[Activity] Your copy of the entries must be exact, and it must not include the pictures.

[Source material]
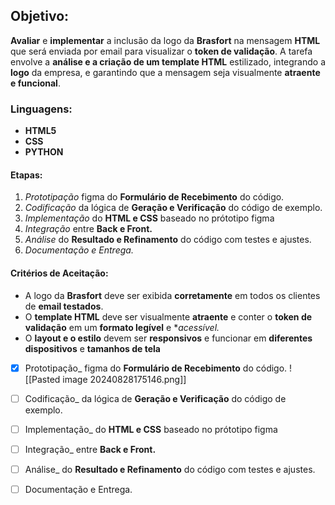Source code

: ## Objetivo:

**Avaliar** e **implementar** a inclusão da logo da **Brasfort** na mensagem **HTML** que será enviada por email para visualizar o **token de validação**. A tarefa envolve a **análise e a criação de um template HTML** estilizado, integrando a **logo** da empresa, e garantindo que a mensagem seja visualmente **atraente e funcional**.

### Linguagens:
- **HTML5**
- **CSS**
- **PYTHON**
#### Etapas:

1. _Prototipação_ figma do **Formulário de Recebimento** do código.
2. _Codificação_ da lógica de **Geração e Verificação** do código de exemplo.
3. _Implementação_ do **HTML e CSS** baseado no prótotipo figma
4. _Integração_ entre **Back e Front.**
5. _Análise_ do **Resultado e Refinamento** do código com testes e ajustes.
6. *Documentação e Entrega.*

#### **Critérios de Aceitação:** 

- A logo da **Brasfort** deve ser exibida **corretamente** em todos os clientes de **email testados**.
- O **template HTML** deve ser visualmente **atraente** e conter o **token de validação** em um **formato legível** e **acessível.*
- O **layout e o estilo** devem ser **responsivos** e funcionar em **diferentes dispositivos** e **tamanhos de tela**

- [x] Prototipação_ figma do **Formulário de Recebimento** do código.
		![[Pasted image 20240828175146.png]]

- [ ] Codificação_ da lógica de **Geração e Verificação** do código de exemplo.
- [ ] Implementação_ do **HTML e CSS** baseado no prótotipo figma
- [ ] Integração_ entre **Back e Front.**
- [ ] Análise_ do **Resultado e Refinamento** do código com testes e ajustes.
- [ ] Documentação e Entrega.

[Response area]
Source code

: ## Objetivo:

**Avaliar** e **implementar** a inclusão da logo da **Brasfort** na mensagem **HTML** que será enviada por email para visualizar o **token de validação**. A tarefa envolve a **análise e a criação de um template HTML** estilizado, integrando a **logo** da empresa, e garantindo que a mensagem seja visualmente **atraente e funcional**.

### Linguagens:
- **HTML5**
- **CSS**
- **PYTHON**
#### Etapas:

1. _Prototipação_ figma do **Formulário de Recebimento** do código.
2. _Codificação_ da lógica de **Geração e Verificação** do código de exemplo.
3. _Implementação_ do **HTML e CSS** baseado no prótotipo figma
4. _Integração_ entre **Back e Front.**
5. _Análise_ do **Resultado e Refinamento** do código com testes e ajustes.
6. *Documentação e Entrega.*

#### **Critérios de Aceitação:** 

- A logo da **Brasfort** deve ser exibida **corretamente** em todos os clientes de **email testados**.
- O **template HTML** deve ser visualmente **atraente** e conter o **token de validação** em um **formato legível** e **acessível.*
- O **layout e o estilo** devem ser **responsivos** e funcionar em **diferentes dispositivos** e **tamanhos de tela**

- [x] Prototipação_ figma do **Formulário de Recebimento** do código.
		![[Pasted image 20240828175146.png]]

- [ ] Codificação_ da lógica de **Geração e Verificação** do código de exemplo.
- [ ] Implementação_ do **HTML e CSS** baseado no prótotipo figma
- [ ] Integração_ entre **Back e Front.**
- [ ] Análise_ do **Resultado e Refinamento** do código com testes e ajustes.
- [ ] Documentação e Entrega.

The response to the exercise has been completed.